Entries shown:
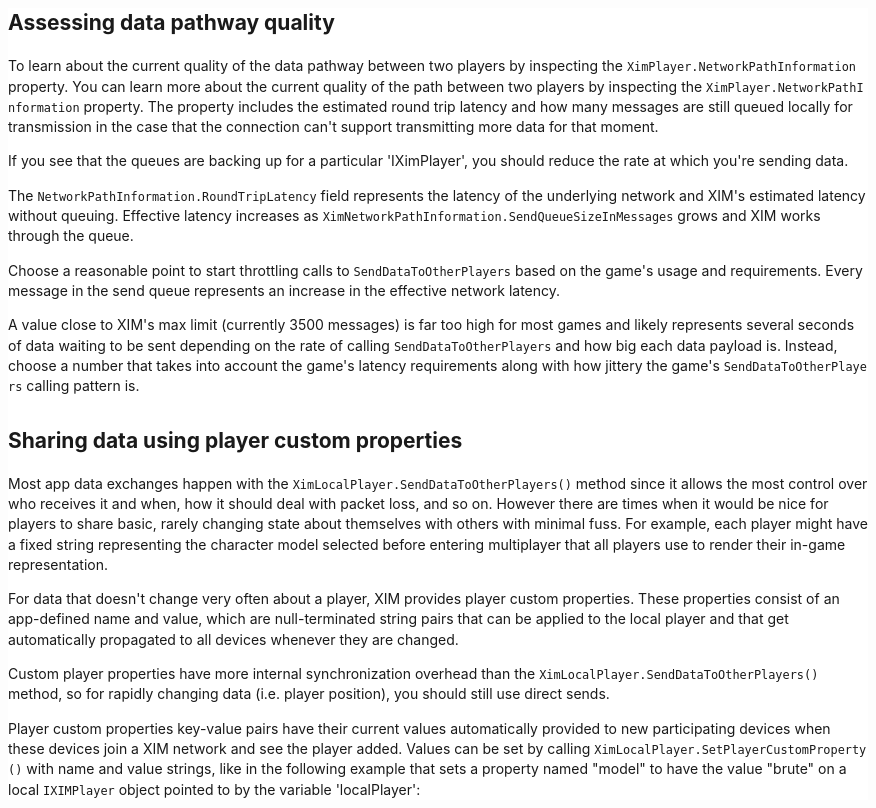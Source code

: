 
## Assessing data pathway quality

To learn about the current quality of the data pathway between two players by inspecting the `XimPlayer.NetworkPathInformation` property.
You can learn more about the current quality of the path between two players by inspecting the `XimPlayer.NetworkPathInformation` property.
The property includes the estimated round trip latency and how many messages are still queued locally for transmission in the case that the connection can't support transmitting more data for that moment.

If you see that the queues are backing up for a particular 'IXimPlayer', you should reduce the rate at which you're sending data.

The `NetworkPathInformation.RoundTripLatency` field represents the latency of the underlying network and XIM's estimated latency without queuing.
Effective latency increases as `XimNetworkPathInformation.SendQueueSizeInMessages` grows and XIM works through the queue.

Choose a reasonable point to start throttling calls to `SendDataToOtherPlayers` based on the game's usage and requirements.
Every message in the send queue represents an increase in the effective network latency.

A value close to XIM's max limit (currently 3500 messages) is far too high for most games and likely represents several seconds of data waiting to be sent depending on the rate of calling `SendDataToOtherPlayers` and how big each data payload is.
Instead, choose a number that takes into account the game's latency requirements along with how jittery the game's `SendDataToOtherPlayers` calling pattern is.


## Sharing data using player custom properties

Most app data exchanges happen with the `XimLocalPlayer.SendDataToOtherPlayers()` method since it allows the most control over who receives it and when, how it should deal with packet loss, and so on.
However there are times when it would be nice for players to share basic, rarely changing state about themselves with others with minimal fuss.
For example, each player might have a fixed string representing the character model selected before entering multiplayer that all players use to render their in-game representation.

For data that doesn't change very often about a player, XIM provides player custom properties.
These properties consist of an app-defined name and value, which are null-terminated string pairs that can be applied to the local player and that get automatically propagated to all devices whenever they are changed.

Custom player properties have more internal synchronization overhead than the `XimLocalPlayer.SendDataToOtherPlayers()` method, so for rapidly changing data (i.e. player position), you should still use direct sends.

Player custom properties key-value pairs have their current values automatically provided to new participating devices when these devices join a XIM network and see the player added.
Values can be set by calling `XimLocalPlayer.SetPlayerCustomProperty()` with name and value strings, like in the following example that sets a property named "model" to have the value "brute" on a local `IXIMPlayer` object pointed to by the variable 'localPlayer':
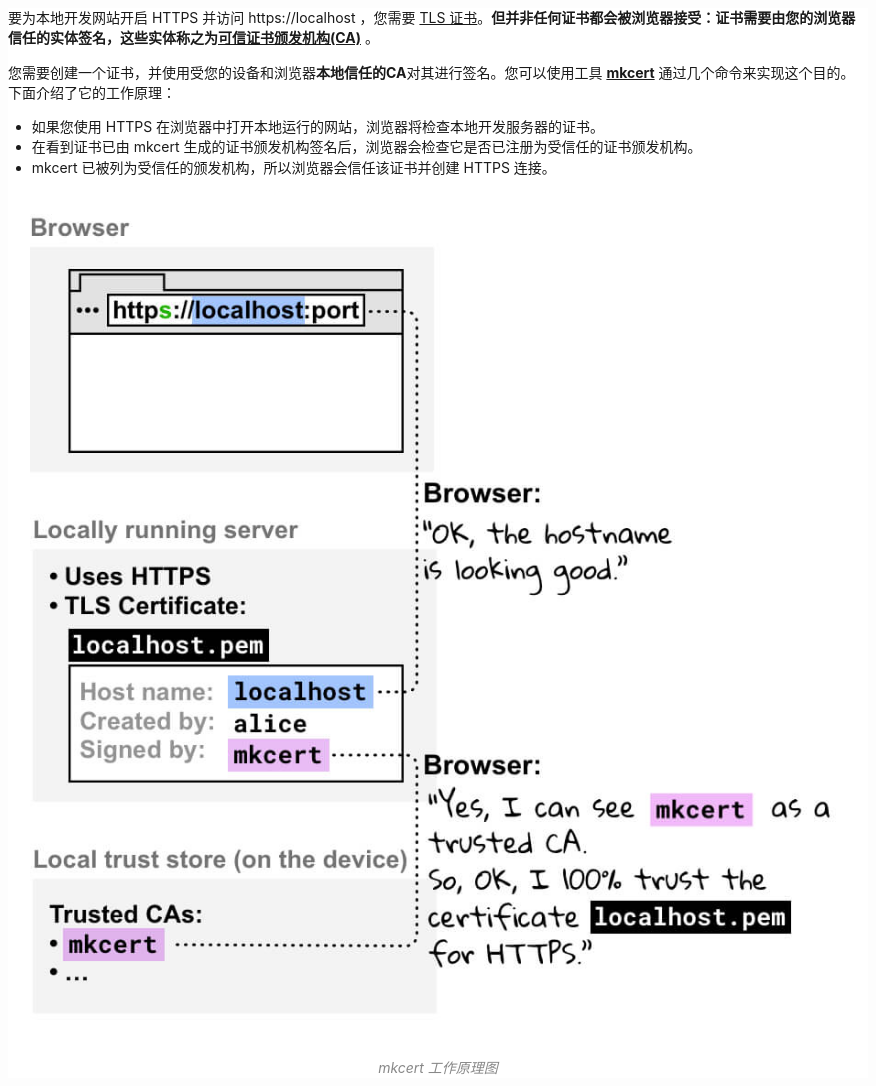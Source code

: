 要为本地开发网站开启 HTTPS 并访问 https://localhost ，您需要 [TLS 证书](/2023/how-to-generate-and-use-an-SSL-certificate-in-Node/)。**但并非任何证书都会被浏览器接受：证书需要由您的浏览器信任的实体签名，这些实体称之为[可信证书颁发机构(CA)](https://en.wikipedia.org/wiki/Certificate_authority)** 。

您需要创建一个证书，并使用受您的设备和浏览器**本地信任的CA**对其进行签名。您可以使用工具 **[mkcert](https://github.com/FiloSottile/mkcert)** 通过几个命令来实现这个目的。下面介绍了它的工作原理：

- 如果您使用 HTTPS 在浏览器中打开本地运行的网站，浏览器将检查本地开发服务器的证书。
- 在看到证书已由 mkcert 生成的证书颁发机构签名后，浏览器会检查它是否已注册为受信任的证书颁发机构。
- mkcert 已被列为受信任的颁发机构，所以浏览器会信任该证书并创建 HTTPS 连接。

![](/images/use-https-2.jpg)
<p style="text-align: center; font-size: 14px; color: #888; font-style: oblique;"> mkcert 工作原理图</p>
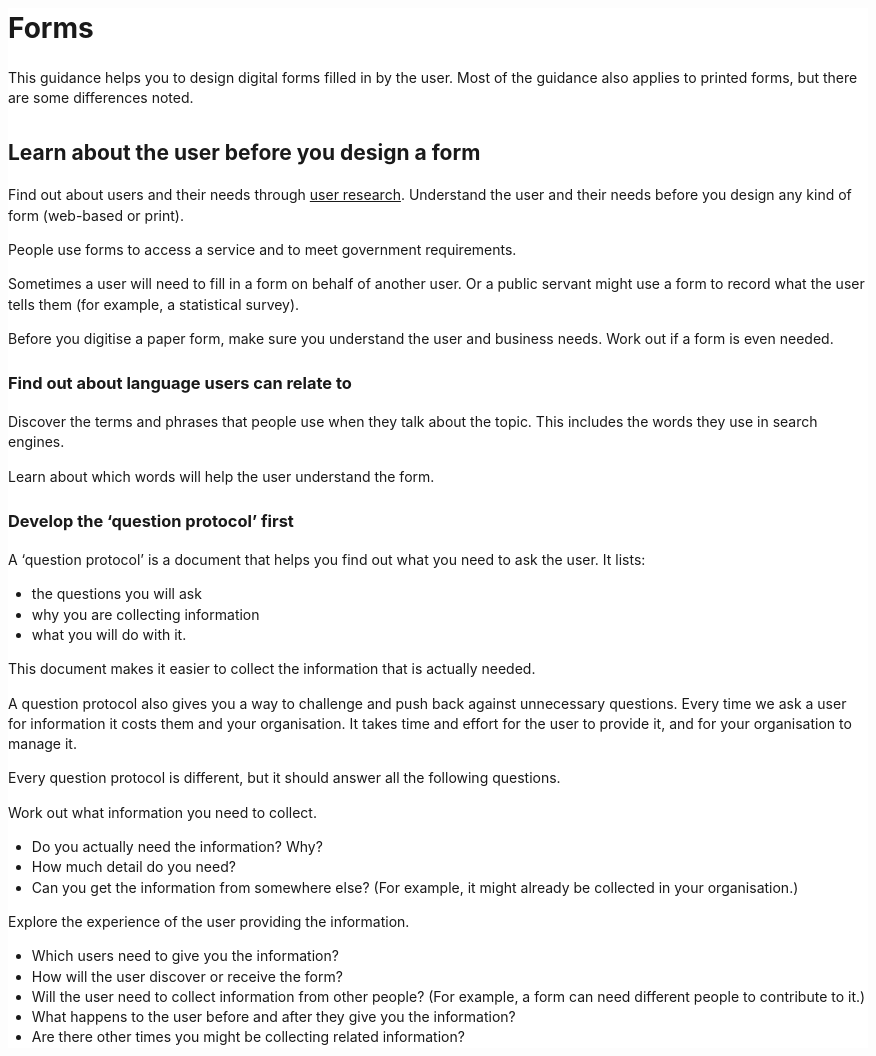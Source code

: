 Forms
=====

This guidance helps you to design digital forms filled in by the user. Most of the guidance also applies to printed forms, but there are some differences noted.

Learn about the user before you design a form
---------------------------------------------

Find out about users and their needs through [user research](/node/76). Understand the user and their needs before you design any kind of form (web-based or print).

People use forms to access a service and to meet government requirements.

Sometimes a user will need to fill in a form on behalf of another user. Or a public servant might use a form to record what the user tells them (for example, a statistical survey).

Before you digitise a paper form, make sure you understand the user and business needs. Work out if a form is even needed.

### Find out about language users can relate to

Discover the terms and phrases that people use when they talk about the topic. This includes the words they use in search engines.

Learn about which words will help the user understand the form.

### Develop the ‘question protocol’ first

A ‘question protocol’ is a document that helps you find out what you need to ask the user. It lists:

*   the questions you will ask
*   why you are collecting information
*   what you will do with it.

This document makes it easier to collect the information that is actually needed.

A question protocol also gives you a way to challenge and push back against unnecessary questions. Every time we ask a user for information it costs them and your organisation. It takes time and effort for the user to provide it, and for your organisation to manage it.

Every question protocol is different, but it should answer all the following questions.

Work out what information you need to collect.

*   Do you actually need the information? Why?
*   How much detail do you need?
*   Can you get the information from somewhere else? (For example, it might already be collected in your organisation.)

Explore the experience of the user providing the information.

*   Which users need to give you the information?
*   How will the user discover or receive the form?
*   Will the user need to collect information from other people? (For example, a form can need different people to contribute to it.)
*   What happens to the user before and after they give you the information?
*   Are there other times you might be collecting related information?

Goal of the exercise:
Please reproduce exactly the lines in the listing above from the one containing "### Find out" through the one containing "### Develop the ‘question protocol’ first", both included, and nothing more.

Solution for this problem:
### Find out about language users can relate to

Discover the terms and phrases that people use when they talk about the topic. This includes the words they use in search engines.

Learn about which words will help the user understand the form.

### Develop the ‘question protocol’ first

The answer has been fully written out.